▶ **Records excerpted from a collection**:
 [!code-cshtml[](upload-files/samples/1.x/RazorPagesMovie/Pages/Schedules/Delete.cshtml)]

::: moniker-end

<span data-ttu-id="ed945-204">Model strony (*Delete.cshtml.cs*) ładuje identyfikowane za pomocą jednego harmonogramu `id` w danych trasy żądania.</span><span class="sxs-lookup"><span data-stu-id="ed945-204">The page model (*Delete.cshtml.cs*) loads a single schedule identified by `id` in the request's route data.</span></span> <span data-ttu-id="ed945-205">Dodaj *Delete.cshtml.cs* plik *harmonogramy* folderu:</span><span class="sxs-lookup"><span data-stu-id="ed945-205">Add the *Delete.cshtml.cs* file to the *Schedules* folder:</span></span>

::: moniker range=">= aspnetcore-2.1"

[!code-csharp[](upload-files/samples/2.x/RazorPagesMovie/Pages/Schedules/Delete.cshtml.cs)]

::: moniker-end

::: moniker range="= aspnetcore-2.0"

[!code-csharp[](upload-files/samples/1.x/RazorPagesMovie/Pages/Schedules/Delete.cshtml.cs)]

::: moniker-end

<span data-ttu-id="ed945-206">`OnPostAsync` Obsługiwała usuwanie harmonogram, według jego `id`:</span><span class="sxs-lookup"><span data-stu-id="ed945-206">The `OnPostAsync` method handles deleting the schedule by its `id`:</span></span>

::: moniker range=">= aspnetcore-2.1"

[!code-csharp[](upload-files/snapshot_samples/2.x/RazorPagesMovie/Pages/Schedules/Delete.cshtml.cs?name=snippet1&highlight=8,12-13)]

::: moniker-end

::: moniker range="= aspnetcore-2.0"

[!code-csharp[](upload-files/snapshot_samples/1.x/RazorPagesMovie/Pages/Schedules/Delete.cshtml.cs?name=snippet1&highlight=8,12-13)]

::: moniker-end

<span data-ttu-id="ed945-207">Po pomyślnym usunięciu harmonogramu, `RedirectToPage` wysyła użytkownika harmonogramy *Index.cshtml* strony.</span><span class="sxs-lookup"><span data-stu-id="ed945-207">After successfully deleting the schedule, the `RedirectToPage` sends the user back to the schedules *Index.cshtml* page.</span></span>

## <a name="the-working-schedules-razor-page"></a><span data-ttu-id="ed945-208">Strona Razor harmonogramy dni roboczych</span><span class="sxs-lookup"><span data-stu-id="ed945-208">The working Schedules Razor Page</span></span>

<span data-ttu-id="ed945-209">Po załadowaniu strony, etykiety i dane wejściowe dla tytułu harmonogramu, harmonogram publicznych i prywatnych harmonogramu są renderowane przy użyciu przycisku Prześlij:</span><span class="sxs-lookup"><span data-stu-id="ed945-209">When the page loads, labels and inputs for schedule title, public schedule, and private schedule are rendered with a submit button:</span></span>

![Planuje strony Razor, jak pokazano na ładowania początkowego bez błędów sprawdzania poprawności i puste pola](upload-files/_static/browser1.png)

▶ **Exercise objective**:
Without any change, reproduce the data in full.

▶ **Solution to this exercise**:
 [!code-cshtml[](upload-files/samples/1.x/RazorPagesMovie/Pages/Schedules/Delete.cshtml)]

::: moniker-end

<span data-ttu-id="ed945-204">Model strony (*Delete.cshtml.cs*) ładuje identyfikowane za pomocą jednego harmonogramu `id` w danych trasy żądania.</span><span class="sxs-lookup"><span data-stu-id="ed945-204">The page model (*Delete.cshtml.cs*) loads a single schedule identified by `id` in the request's route data.</span></span> <span data-ttu-id="ed945-205">Dodaj *Delete.cshtml.cs* plik *harmonogramy* folderu:</span><span class="sxs-lookup"><span data-stu-id="ed945-205">Add the *Delete.cshtml.cs* file to the *Schedules* folder:</span></span>

::: moniker range=">= aspnetcore-2.1"

[!code-csharp[](upload-files/samples/2.x/RazorPagesMovie/Pages/Schedules/Delete.cshtml.cs)]

::: moniker-end

::: moniker range="= aspnetcore-2.0"

[!code-csharp[](upload-files/samples/1.x/RazorPagesMovie/Pages/Schedules/Delete.cshtml.cs)]

::: moniker-end

<span data-ttu-id="ed945-206">`OnPostAsync` Obsługiwała usuwanie harmonogram, według jego `id`:</span><span class="sxs-lookup"><span data-stu-id="ed945-206">The `OnPostAsync` method handles deleting the schedule by its `id`:</span></span>

::: moniker range=">= aspnetcore-2.1"

[!code-csharp[](upload-files/snapshot_samples/2.x/RazorPagesMovie/Pages/Schedules/Delete.cshtml.cs?name=snippet1&highlight=8,12-13)]

::: moniker-end

::: moniker range="= aspnetcore-2.0"

[!code-csharp[](upload-files/snapshot_samples/1.x/RazorPagesMovie/Pages/Schedules/Delete.cshtml.cs?name=snippet1&highlight=8,12-13)]

::: moniker-end

<span data-ttu-id="ed945-207">Po pomyślnym usunięciu harmonogramu, `RedirectToPage` wysyła użytkownika harmonogramy *Index.cshtml* strony.</span><span class="sxs-lookup"><span data-stu-id="ed945-207">After successfully deleting the schedule, the `RedirectToPage` sends the user back to the schedules *Index.cshtml* page.</span></span>

## <a name="the-working-schedules-razor-page"></a><span data-ttu-id="ed945-208">Strona Razor harmonogramy dni roboczych</span><span class="sxs-lookup"><span data-stu-id="ed945-208">The working Schedules Razor Page</span></span>

<span data-ttu-id="ed945-209">Po załadowaniu strony, etykiety i dane wejściowe dla tytułu harmonogramu, harmonogram publicznych i prywatnych harmonogramu są renderowane przy użyciu przycisku Prześlij:</span><span class="sxs-lookup"><span data-stu-id="ed945-209">When the page loads, labels and inputs for schedule title, public schedule, and private schedule are rendered with a submit button:</span></span>

![Planuje strony Razor, jak pokazano na ładowania początkowego bez błędów sprawdzania poprawności i puste pola](upload-files/_static/browser1.png)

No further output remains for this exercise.